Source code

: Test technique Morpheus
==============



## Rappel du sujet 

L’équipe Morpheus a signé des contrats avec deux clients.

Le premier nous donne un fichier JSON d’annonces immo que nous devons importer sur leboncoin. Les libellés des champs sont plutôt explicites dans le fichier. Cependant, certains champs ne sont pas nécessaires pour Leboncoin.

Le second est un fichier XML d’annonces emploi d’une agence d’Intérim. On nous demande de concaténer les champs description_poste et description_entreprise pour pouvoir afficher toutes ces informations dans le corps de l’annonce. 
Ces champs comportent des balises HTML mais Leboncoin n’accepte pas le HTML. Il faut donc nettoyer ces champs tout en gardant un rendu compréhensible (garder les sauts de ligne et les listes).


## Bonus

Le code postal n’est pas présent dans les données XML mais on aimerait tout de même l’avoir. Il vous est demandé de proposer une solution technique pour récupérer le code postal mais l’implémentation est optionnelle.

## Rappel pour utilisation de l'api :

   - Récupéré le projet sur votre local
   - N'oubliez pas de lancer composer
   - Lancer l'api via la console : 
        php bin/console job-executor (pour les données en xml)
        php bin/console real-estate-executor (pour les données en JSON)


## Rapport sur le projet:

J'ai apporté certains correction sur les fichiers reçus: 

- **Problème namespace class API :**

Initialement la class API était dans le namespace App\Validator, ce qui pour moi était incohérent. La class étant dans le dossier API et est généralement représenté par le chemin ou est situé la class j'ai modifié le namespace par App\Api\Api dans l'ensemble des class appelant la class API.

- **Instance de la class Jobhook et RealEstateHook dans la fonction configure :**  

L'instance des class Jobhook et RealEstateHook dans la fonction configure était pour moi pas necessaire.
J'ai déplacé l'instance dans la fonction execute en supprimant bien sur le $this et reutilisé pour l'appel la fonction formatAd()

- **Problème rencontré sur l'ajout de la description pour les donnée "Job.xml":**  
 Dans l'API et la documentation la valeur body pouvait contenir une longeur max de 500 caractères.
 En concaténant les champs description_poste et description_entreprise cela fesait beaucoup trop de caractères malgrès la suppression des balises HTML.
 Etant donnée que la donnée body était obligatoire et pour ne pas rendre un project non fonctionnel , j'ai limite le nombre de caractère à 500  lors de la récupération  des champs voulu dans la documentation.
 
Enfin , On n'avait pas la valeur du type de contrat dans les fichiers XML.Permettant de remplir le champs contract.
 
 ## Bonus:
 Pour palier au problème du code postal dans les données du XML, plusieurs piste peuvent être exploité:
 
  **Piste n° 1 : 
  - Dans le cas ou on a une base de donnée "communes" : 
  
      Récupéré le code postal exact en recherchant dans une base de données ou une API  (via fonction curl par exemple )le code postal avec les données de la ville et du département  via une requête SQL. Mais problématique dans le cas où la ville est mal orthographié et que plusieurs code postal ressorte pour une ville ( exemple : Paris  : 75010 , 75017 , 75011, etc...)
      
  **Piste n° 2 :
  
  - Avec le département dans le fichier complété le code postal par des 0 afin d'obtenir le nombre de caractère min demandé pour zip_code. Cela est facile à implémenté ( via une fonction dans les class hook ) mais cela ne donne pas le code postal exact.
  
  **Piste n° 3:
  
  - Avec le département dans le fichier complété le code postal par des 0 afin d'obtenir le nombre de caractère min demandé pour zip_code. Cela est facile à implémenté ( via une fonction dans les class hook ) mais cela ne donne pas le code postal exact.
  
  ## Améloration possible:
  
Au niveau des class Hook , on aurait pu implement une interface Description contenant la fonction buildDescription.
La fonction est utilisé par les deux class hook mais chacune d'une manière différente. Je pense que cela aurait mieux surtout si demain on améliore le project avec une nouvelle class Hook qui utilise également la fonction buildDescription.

--------------------------------------------------

Send back every line of the listing above exactly.

Source code

: Test technique Morpheus
==============



## Rappel du sujet 

L’équipe Morpheus a signé des contrats avec deux clients.

Le premier nous donne un fichier JSON d’annonces immo que nous devons importer sur leboncoin. Les libellés des champs sont plutôt explicites dans le fichier. Cependant, certains champs ne sont pas nécessaires pour Leboncoin.

Le second est un fichier XML d’annonces emploi d’une agence d’Intérim. On nous demande de concaténer les champs description_poste et description_entreprise pour pouvoir afficher toutes ces informations dans le corps de l’annonce. 
Ces champs comportent des balises HTML mais Leboncoin n’accepte pas le HTML. Il faut donc nettoyer ces champs tout en gardant un rendu compréhensible (garder les sauts de ligne et les listes).


## Bonus

Le code postal n’est pas présent dans les données XML mais on aimerait tout de même l’avoir. Il vous est demandé de proposer une solution technique pour récupérer le code postal mais l’implémentation est optionnelle.

## Rappel pour utilisation de l'api :

   - Récupéré le projet sur votre local
   - N'oubliez pas de lancer composer
   - Lancer l'api via la console : 
        php bin/console job-executor (pour les données en xml)
        php bin/console real-estate-executor (pour les données en JSON)


## Rapport sur le projet:

J'ai apporté certains correction sur les fichiers reçus: 

- **Problème namespace class API :**

Initialement la class API était dans le namespace App\Validator, ce qui pour moi était incohérent. La class étant dans le dossier API et est généralement représenté par le chemin ou est situé la class j'ai modifié le namespace par App\Api\Api dans l'ensemble des class appelant la class API.

- **Instance de la class Jobhook et RealEstateHook dans la fonction configure :**  

L'instance des class Jobhook et RealEstateHook dans la fonction configure était pour moi pas necessaire.
J'ai déplacé l'instance dans la fonction execute en supprimant bien sur le $this et reutilisé pour l'appel la fonction formatAd()

- **Problème rencontré sur l'ajout de la description pour les donnée "Job.xml":**  
 Dans l'API et la documentation la valeur body pouvait contenir une longeur max de 500 caractères.
 En concaténant les champs description_poste et description_entreprise cela fesait beaucoup trop de caractères malgrès la suppression des balises HTML.
 Etant donnée que la donnée body était obligatoire et pour ne pas rendre un project non fonctionnel , j'ai limite le nombre de caractère à 500  lors de la récupération  des champs voulu dans la documentation.
 
Enfin , On n'avait pas la valeur du type de contrat dans les fichiers XML.Permettant de remplir le champs contract.
 
 ## Bonus:
 Pour palier au problème du code postal dans les données du XML, plusieurs piste peuvent être exploité:
 
  **Piste n° 1 : 
  - Dans le cas ou on a une base de donnée "communes" : 
  
      Récupéré le code postal exact en recherchant dans une base de données ou une API  (via fonction curl par exemple )le code postal avec les données de la ville et du département  via une requête SQL. Mais problématique dans le cas où la ville est mal orthographié et que plusieurs code postal ressorte pour une ville ( exemple : Paris  : 75010 , 75017 , 75011, etc...)
      
  **Piste n° 2 :
  
  - Avec le département dans le fichier complété le code postal par des 0 afin d'obtenir le nombre de caractère min demandé pour zip_code. Cela est facile à implémenté ( via une fonction dans les class hook ) mais cela ne donne pas le code postal exact.
  
  **Piste n° 3:
  
  - Avec le département dans le fichier complété le code postal par des 0 afin d'obtenir le nombre de caractère min demandé pour zip_code. Cela est facile à implémenté ( via une fonction dans les class hook ) mais cela ne donne pas le code postal exact.
  
  ## Améloration possible:
  
Au niveau des class Hook , on aurait pu implement une interface Description contenant la fonction buildDescription.
La fonction est utilisé par les deux class hook mais chacune d'une manière différente. Je pense que cela aurait mieux surtout si demain on améliore le project avec une nouvelle class Hook qui utilise également la fonction buildDescription.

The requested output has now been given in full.